:: WORK REQUIRED ::
Copy out the full data exactly as given; pictures should not be included.

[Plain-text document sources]
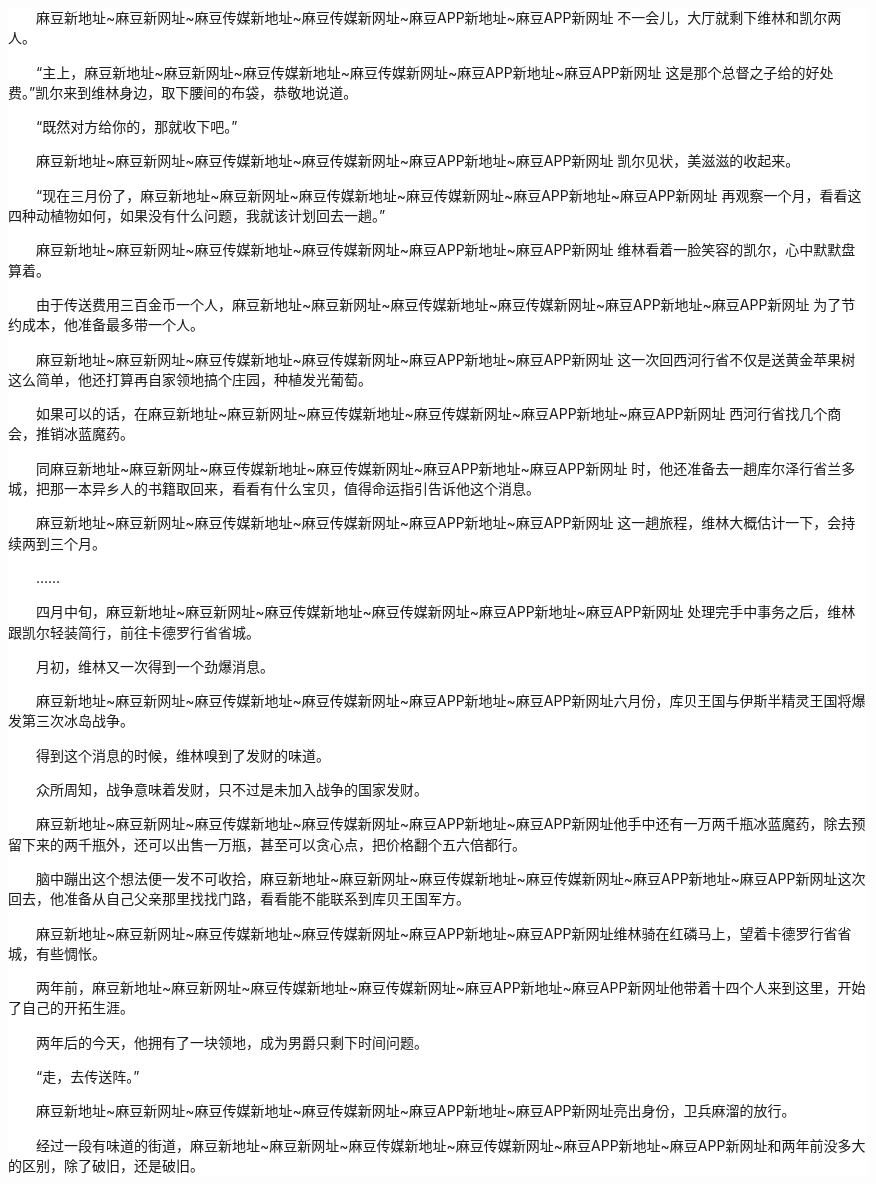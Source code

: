 　　麻豆新地址~麻豆新网址~麻豆传媒新地址~麻豆传媒新网址~麻豆APP新地址~麻豆APP新网址
不一会儿，大厅就剩下维林和凯尔两人。

　　“主上，麻豆新地址~麻豆新网址~麻豆传媒新地址~麻豆传媒新网址~麻豆APP新地址~麻豆APP新网址
这是那个总督之子给的好处费。”凯尔来到维林身边，取下腰间的布袋，恭敬地说道。

　　“既然对方给你的，那就收下吧。”

　　麻豆新地址~麻豆新网址~麻豆传媒新地址~麻豆传媒新网址~麻豆APP新地址~麻豆APP新网址
凯尔见状，美滋滋的收起来。

　　“现在三月份了，麻豆新地址~麻豆新网址~麻豆传媒新地址~麻豆传媒新网址~麻豆APP新地址~麻豆APP新网址
再观察一个月，看看这四种动植物如何，如果没有什么问题，我就该计划回去一趟。”

　　麻豆新地址~麻豆新网址~麻豆传媒新地址~麻豆传媒新网址~麻豆APP新地址~麻豆APP新网址
维林看着一脸笑容的凯尔，心中默默盘算着。

　　由于传送费用三百金币一个人，麻豆新地址~麻豆新网址~麻豆传媒新地址~麻豆传媒新网址~麻豆APP新地址~麻豆APP新网址
为了节约成本，他准备最多带一个人。

　　麻豆新地址~麻豆新网址~麻豆传媒新地址~麻豆传媒新网址~麻豆APP新地址~麻豆APP新网址
这一次回西河行省不仅是送黄金苹果树这么简单，他还打算再自家领地搞个庄园，种植发光葡萄。

　　如果可以的话，在麻豆新地址~麻豆新网址~麻豆传媒新地址~麻豆传媒新网址~麻豆APP新地址~麻豆APP新网址
西河行省找几个商会，推销冰蓝魔药。

　　同麻豆新地址~麻豆新网址~麻豆传媒新地址~麻豆传媒新网址~麻豆APP新地址~麻豆APP新网址
时，他还准备去一趟库尔泽行省兰多城，把那一本异乡人的书籍取回来，看看有什么宝贝，值得命运指引告诉他这个消息。

　　麻豆新地址~麻豆新网址~麻豆传媒新地址~麻豆传媒新网址~麻豆APP新地址~麻豆APP新网址
这一趟旅程，维林大概估计一下，会持续两到三个月。

　　……

　　四月中旬，麻豆新地址~麻豆新网址~麻豆传媒新地址~麻豆传媒新网址~麻豆APP新地址~麻豆APP新网址
处理完手中事务之后，维林跟凯尔轻装简行，前往卡德罗行省省城。

　　月初，维林又一次得到一个劲爆消息。

　　麻豆新地址~麻豆新网址~麻豆传媒新地址~麻豆传媒新网址~麻豆APP新地址~麻豆APP新网址六月份，库贝王国与伊斯半精灵王国将爆发第三次冰岛战争。

　　得到这个消息的时候，维林嗅到了发财的味道。

　　众所周知，战争意味着发财，只不过是未加入战争的国家发财。

　　麻豆新地址~麻豆新网址~麻豆传媒新地址~麻豆传媒新网址~麻豆APP新地址~麻豆APP新网址他手中还有一万两千瓶冰蓝魔药，除去预留下来的两千瓶外，还可以出售一万瓶，甚至可以贪心点，把价格翻个五六倍都行。

　　脑中蹦出这个想法便一发不可收拾，麻豆新地址~麻豆新网址~麻豆传媒新地址~麻豆传媒新网址~麻豆APP新地址~麻豆APP新网址这次回去，他准备从自己父亲那里找找门路，看看能不能联系到库贝王国军方。

　　麻豆新地址~麻豆新网址~麻豆传媒新地址~麻豆传媒新网址~麻豆APP新地址~麻豆APP新网址维林骑在红磷马上，望着卡德罗行省省城，有些惆怅。

　　两年前，麻豆新地址~麻豆新网址~麻豆传媒新地址~麻豆传媒新网址~麻豆APP新地址~麻豆APP新网址他带着十四个人来到这里，开始了自己的开拓生涯。

　　两年后的今天，他拥有了一块领地，成为男爵只剩下时间问题。

　　“走，去传送阵。”

　　麻豆新地址~麻豆新网址~麻豆传媒新地址~麻豆传媒新网址~麻豆APP新地址~麻豆APP新网址亮出身份，卫兵麻溜的放行。

　　经过一段有味道的街道，麻豆新地址~麻豆新网址~麻豆传媒新地址~麻豆传媒新网址~麻豆APP新地址~麻豆APP新网址和两年前没多大的区别，除了破旧，还是破旧。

:: YOUR SOLUTION ::
Source code

: 　　麻豆新地址~麻豆新网址~麻豆传媒新地址~麻豆传媒新网址~麻豆APP新地址~麻豆APP新网址
不一会儿，大厅就剩下维林和凯尔两人。

　　“主上，麻豆新地址~麻豆新网址~麻豆传媒新地址~麻豆传媒新网址~麻豆APP新地址~麻豆APP新网址
这是那个总督之子给的好处费。”凯尔来到维林身边，取下腰间的布袋，恭敬地说道。

　　“既然对方给你的，那就收下吧。”

　　麻豆新地址~麻豆新网址~麻豆传媒新地址~麻豆传媒新网址~麻豆APP新地址~麻豆APP新网址
凯尔见状，美滋滋的收起来。

　　“现在三月份了，麻豆新地址~麻豆新网址~麻豆传媒新地址~麻豆传媒新网址~麻豆APP新地址~麻豆APP新网址
再观察一个月，看看这四种动植物如何，如果没有什么问题，我就该计划回去一趟。”

　　麻豆新地址~麻豆新网址~麻豆传媒新地址~麻豆传媒新网址~麻豆APP新地址~麻豆APP新网址
维林看着一脸笑容的凯尔，心中默默盘算着。

　　由于传送费用三百金币一个人，麻豆新地址~麻豆新网址~麻豆传媒新地址~麻豆传媒新网址~麻豆APP新地址~麻豆APP新网址
为了节约成本，他准备最多带一个人。

　　麻豆新地址~麻豆新网址~麻豆传媒新地址~麻豆传媒新网址~麻豆APP新地址~麻豆APP新网址
这一次回西河行省不仅是送黄金苹果树这么简单，他还打算再自家领地搞个庄园，种植发光葡萄。

　　如果可以的话，在麻豆新地址~麻豆新网址~麻豆传媒新地址~麻豆传媒新网址~麻豆APP新地址~麻豆APP新网址
西河行省找几个商会，推销冰蓝魔药。

　　同麻豆新地址~麻豆新网址~麻豆传媒新地址~麻豆传媒新网址~麻豆APP新地址~麻豆APP新网址
时，他还准备去一趟库尔泽行省兰多城，把那一本异乡人的书籍取回来，看看有什么宝贝，值得命运指引告诉他这个消息。

　　麻豆新地址~麻豆新网址~麻豆传媒新地址~麻豆传媒新网址~麻豆APP新地址~麻豆APP新网址
这一趟旅程，维林大概估计一下，会持续两到三个月。

　　……

　　四月中旬，麻豆新地址~麻豆新网址~麻豆传媒新地址~麻豆传媒新网址~麻豆APP新地址~麻豆APP新网址
处理完手中事务之后，维林跟凯尔轻装简行，前往卡德罗行省省城。

　　月初，维林又一次得到一个劲爆消息。

　　麻豆新地址~麻豆新网址~麻豆传媒新地址~麻豆传媒新网址~麻豆APP新地址~麻豆APP新网址六月份，库贝王国与伊斯半精灵王国将爆发第三次冰岛战争。

　　得到这个消息的时候，维林嗅到了发财的味道。

　　众所周知，战争意味着发财，只不过是未加入战争的国家发财。

　　麻豆新地址~麻豆新网址~麻豆传媒新地址~麻豆传媒新网址~麻豆APP新地址~麻豆APP新网址他手中还有一万两千瓶冰蓝魔药，除去预留下来的两千瓶外，还可以出售一万瓶，甚至可以贪心点，把价格翻个五六倍都行。

　　脑中蹦出这个想法便一发不可收拾，麻豆新地址~麻豆新网址~麻豆传媒新地址~麻豆传媒新网址~麻豆APP新地址~麻豆APP新网址这次回去，他准备从自己父亲那里找找门路，看看能不能联系到库贝王国军方。

　　麻豆新地址~麻豆新网址~麻豆传媒新地址~麻豆传媒新网址~麻豆APP新地址~麻豆APP新网址维林骑在红磷马上，望着卡德罗行省省城，有些惆怅。

　　两年前，麻豆新地址~麻豆新网址~麻豆传媒新地址~麻豆传媒新网址~麻豆APP新地址~麻豆APP新网址他带着十四个人来到这里，开始了自己的开拓生涯。

　　两年后的今天，他拥有了一块领地，成为男爵只剩下时间问题。

　　“走，去传送阵。”

　　麻豆新地址~麻豆新网址~麻豆传媒新地址~麻豆传媒新网址~麻豆APP新地址~麻豆APP新网址亮出身份，卫兵麻溜的放行。

　　经过一段有味道的街道，麻豆新地址~麻豆新网址~麻豆传媒新地址~麻豆传媒新网址~麻豆APP新地址~麻豆APP新网址和两年前没多大的区别，除了破旧，还是破旧。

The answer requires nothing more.